In the US the focus on keeping growth alive at any cost, and massively leveraging up corporations to buy back stock (one of the major reasons stock prices have risen), plus leveraging up the state to give tax breaks to the rich, does not look tenable. The Federal Reserve is in full on QE (although trying not to call it QE) right now to stop things turning ugly. With the underfunding of public pensions at the federal and state levels, a big market correction could cause some major social issues. So I don’t see the US getting of the currency debasement wagon any time soon.
So who blinks first? I would bet more an the Chinese staying strong than the US.
This is an excellent documentary on the advantages that China has in the technology space and how their are getting ahead in technology innovation.
https://www.youtube.com/watch?v=SGJ5cZnoodY&t=17s
What worries me about China isn’t so much its economic power (we’ll see how that goes when the one-child policy effects really kick in, they are already starting), as that it uses it to export its political views (or rather to supress any critical discussion of its regime).
The article says “Eastern European countries have set the tone for a collaborative style.”
Nope. Not colaboration – even less so that the US I’d say (US doesn’t colaborate on trade, it dictates to all but a few).
It’s “you’ll get some economic advantages, and the price is uncodintional support of Chinese policies”. A good example of that is the Czech Republic, where the company of the richest Czech (Peter Kellner) now runs a pro-China PR in the CR as the price of being one of the few (if not the only one, at one time it certainly was) foreign financial institutions that can lend to households in China.
And they probably don’t even have to be told explicitly to do it, just all of suddely a few court cases in China went against it, and it’s not a small deal, as I believe Kellner’s company is the only foreign company that ever won a significant lawsuit in Russia against a local Russian oligarch, even though Deripaska was not high on Putin’s list of friends at that time, unlike now.
Has America so soon forgotten its own protectionist past?
See Michael Hudson’s “America’s Protectionist Takeoff 18-15-1914”
It’s not always a bad thing, and arguably necessary where strategic interests are concerned.
It’s not always a bad thing, and arguably necessary where strategic interests are concerned.
I’d be more direct:
It’s never bad thing, and always necessary, for the Public good.
I think that protectionism is in effect necessary for the Public good but much more doubtfully necessary where strategic interests are concerned. In fact, the kind of protectionist measures to be taken would differ depending on what is being defended. Public good and strategic interests are not exactly the same thing IMO.
America forgets everything.
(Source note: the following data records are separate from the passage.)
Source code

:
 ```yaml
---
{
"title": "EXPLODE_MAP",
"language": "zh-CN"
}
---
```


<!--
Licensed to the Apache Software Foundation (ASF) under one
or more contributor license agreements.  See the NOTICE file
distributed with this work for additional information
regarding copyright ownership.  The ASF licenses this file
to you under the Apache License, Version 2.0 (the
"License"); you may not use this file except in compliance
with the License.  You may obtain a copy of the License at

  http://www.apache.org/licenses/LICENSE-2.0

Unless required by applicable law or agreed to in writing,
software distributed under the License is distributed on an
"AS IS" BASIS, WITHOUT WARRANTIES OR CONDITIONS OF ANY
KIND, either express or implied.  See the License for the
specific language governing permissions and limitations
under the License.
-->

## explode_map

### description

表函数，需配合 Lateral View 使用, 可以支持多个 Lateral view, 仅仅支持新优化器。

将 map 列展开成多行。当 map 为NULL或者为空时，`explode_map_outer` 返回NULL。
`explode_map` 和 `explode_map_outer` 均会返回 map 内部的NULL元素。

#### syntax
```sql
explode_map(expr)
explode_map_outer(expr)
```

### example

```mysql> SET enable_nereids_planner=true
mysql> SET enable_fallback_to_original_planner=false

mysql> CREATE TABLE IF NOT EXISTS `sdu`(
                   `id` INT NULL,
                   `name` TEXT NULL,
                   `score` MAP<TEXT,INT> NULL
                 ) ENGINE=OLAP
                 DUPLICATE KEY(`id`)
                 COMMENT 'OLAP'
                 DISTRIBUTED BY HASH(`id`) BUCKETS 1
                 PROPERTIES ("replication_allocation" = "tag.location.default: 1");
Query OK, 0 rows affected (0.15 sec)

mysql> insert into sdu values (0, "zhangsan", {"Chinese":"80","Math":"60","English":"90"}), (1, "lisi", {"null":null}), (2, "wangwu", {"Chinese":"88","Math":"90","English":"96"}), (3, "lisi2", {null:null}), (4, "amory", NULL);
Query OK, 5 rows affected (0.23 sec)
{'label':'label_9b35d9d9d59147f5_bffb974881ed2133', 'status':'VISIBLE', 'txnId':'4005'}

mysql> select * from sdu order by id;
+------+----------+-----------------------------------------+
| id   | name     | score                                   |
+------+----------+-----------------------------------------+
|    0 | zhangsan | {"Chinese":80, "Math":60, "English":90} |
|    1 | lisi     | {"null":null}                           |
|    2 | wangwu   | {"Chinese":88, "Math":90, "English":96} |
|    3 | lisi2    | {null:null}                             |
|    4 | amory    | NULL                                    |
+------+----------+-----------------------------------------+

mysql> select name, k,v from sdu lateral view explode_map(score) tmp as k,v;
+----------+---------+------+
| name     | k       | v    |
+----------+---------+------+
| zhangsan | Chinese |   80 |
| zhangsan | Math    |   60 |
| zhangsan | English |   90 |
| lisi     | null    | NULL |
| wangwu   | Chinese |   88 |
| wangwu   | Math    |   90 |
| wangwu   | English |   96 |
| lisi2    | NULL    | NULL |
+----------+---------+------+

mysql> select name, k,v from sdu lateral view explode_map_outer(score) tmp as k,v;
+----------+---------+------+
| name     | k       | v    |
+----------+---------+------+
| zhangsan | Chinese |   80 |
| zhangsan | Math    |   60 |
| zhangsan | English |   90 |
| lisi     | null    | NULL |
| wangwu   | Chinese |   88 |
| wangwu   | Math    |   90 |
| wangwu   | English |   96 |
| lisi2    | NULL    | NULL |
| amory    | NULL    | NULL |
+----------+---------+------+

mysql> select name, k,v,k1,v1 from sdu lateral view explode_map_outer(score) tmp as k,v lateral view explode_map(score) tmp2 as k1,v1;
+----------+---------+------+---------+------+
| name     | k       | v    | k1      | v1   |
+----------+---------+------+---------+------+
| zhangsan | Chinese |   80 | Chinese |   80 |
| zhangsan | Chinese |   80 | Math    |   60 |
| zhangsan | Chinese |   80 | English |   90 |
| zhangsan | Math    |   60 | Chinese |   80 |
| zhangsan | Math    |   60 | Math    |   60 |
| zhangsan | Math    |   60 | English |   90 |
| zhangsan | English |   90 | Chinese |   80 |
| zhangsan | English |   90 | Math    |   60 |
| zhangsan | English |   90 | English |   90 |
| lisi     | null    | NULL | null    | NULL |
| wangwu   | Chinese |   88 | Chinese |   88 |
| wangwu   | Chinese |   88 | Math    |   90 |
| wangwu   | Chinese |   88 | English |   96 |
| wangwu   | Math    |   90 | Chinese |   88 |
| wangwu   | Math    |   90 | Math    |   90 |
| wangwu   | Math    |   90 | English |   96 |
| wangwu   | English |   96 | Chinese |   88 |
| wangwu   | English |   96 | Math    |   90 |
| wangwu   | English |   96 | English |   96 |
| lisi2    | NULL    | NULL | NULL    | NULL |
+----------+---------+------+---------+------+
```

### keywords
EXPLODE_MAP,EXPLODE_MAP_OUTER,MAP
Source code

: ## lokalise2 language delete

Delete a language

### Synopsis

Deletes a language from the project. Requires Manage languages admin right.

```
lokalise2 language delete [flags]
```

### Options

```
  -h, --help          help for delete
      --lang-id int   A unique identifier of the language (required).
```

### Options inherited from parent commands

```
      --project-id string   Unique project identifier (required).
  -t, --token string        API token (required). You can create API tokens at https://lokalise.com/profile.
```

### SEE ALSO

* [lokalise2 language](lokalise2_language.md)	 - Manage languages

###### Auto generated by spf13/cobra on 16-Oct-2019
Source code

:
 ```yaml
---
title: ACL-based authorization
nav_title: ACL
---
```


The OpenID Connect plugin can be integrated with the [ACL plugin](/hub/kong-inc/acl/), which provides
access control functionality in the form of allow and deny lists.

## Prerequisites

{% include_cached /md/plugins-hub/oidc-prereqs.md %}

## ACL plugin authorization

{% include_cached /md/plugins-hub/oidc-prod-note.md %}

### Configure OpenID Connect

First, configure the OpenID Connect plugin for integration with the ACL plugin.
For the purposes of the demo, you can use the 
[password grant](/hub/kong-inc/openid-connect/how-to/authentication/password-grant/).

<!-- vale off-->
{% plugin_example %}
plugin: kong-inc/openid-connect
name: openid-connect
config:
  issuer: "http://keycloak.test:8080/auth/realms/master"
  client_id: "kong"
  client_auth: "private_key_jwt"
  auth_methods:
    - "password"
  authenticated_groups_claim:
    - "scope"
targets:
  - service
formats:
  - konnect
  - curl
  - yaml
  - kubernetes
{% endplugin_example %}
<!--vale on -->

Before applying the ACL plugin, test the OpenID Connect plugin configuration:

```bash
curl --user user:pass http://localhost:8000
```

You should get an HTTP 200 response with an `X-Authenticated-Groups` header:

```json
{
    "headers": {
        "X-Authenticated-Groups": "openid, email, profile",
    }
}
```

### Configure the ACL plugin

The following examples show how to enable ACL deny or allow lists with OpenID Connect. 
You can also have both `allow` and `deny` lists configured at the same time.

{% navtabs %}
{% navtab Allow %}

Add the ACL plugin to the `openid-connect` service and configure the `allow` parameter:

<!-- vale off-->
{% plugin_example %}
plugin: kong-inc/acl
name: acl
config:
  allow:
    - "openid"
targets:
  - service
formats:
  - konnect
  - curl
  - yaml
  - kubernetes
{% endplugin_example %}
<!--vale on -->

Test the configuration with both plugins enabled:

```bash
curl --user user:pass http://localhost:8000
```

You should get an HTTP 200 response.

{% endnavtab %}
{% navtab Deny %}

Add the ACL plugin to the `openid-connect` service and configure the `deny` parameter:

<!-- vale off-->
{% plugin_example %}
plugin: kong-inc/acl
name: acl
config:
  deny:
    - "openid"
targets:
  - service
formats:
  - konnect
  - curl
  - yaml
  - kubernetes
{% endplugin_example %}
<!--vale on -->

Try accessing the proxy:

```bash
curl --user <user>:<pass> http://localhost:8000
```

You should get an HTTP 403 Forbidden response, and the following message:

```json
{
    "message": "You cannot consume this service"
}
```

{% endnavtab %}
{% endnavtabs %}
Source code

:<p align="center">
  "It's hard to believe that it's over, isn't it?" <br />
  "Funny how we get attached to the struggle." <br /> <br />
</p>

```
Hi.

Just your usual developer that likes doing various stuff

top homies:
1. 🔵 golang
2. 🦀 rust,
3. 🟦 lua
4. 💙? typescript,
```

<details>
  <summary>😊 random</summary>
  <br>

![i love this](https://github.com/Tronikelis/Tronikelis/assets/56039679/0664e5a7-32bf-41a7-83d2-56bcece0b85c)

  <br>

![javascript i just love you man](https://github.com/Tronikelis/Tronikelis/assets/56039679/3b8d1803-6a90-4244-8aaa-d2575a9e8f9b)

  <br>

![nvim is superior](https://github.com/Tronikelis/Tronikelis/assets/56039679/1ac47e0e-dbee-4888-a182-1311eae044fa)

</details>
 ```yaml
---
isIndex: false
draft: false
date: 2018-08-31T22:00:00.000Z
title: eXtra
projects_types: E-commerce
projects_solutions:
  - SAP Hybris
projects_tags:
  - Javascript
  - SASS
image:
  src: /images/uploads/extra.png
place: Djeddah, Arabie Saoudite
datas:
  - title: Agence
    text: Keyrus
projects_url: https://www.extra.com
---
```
Part and parcel of having a national identity rooted in consumerism.
That is not exclusive to the U.S. If there is one thing that is consistent about national pride anywhere it is the value of selective interpretation, or outright revisionism.
The author should take a look at the hollowing out of US manufacturing to see that “Not for the first time, Washington is applying a bog-standard policy template to protect its domestic market.” has not been the rule for much of the last 40 years.
The actions against China that Washington is taking seem more guided by the Washington Intelligence community than any desire to “protect its (USA’s) domestic market.”
Perhaps better phrasing is Washington wants to “protect some domestic markets the intelligence community wants to be able to control”.
Yes to that better phrasing.
To the extent that the intelligence community wants to control the information/big data industries, its efforts are now up against the opportunism of tech executives and investors. See, e.g., the financial flows channeled by PE firms such as Sequoia and NEA: https://techcrunch.com/2019/12/03/setting-politics-aside-sequoia-raises-3-4-billion-for-us-and-china-investments/. Hard to see how these players would have developed any nationalist tendencies while accruing wealth in the globalizing economy over the past 40 years (save for certain state-sponsored individuals from both east and west who are pushing and pulling over deals, market access, etc.).
“Confronted with a growing trade deficit with Japan, Washington engineered the Plaza Accord in September 1985 to manipulate the $/yen exchange rate. But it wasn’t enough to stop Japan’s tech ascendancy.”
But why did they even try? If the status of the dollar as global reserve currency is based on permanent trade deficits, why even attempt to fight?
Jobs?
Since when do US politicians, especially Republicans, truly care about US jobs?
My understanding was too unleash non traditional banking – lending – capital formation, hence why traditional banking then went on a C/RE tare to recoup lost income streams.
Because rational agent models said Capital was … wellie … rational thingy.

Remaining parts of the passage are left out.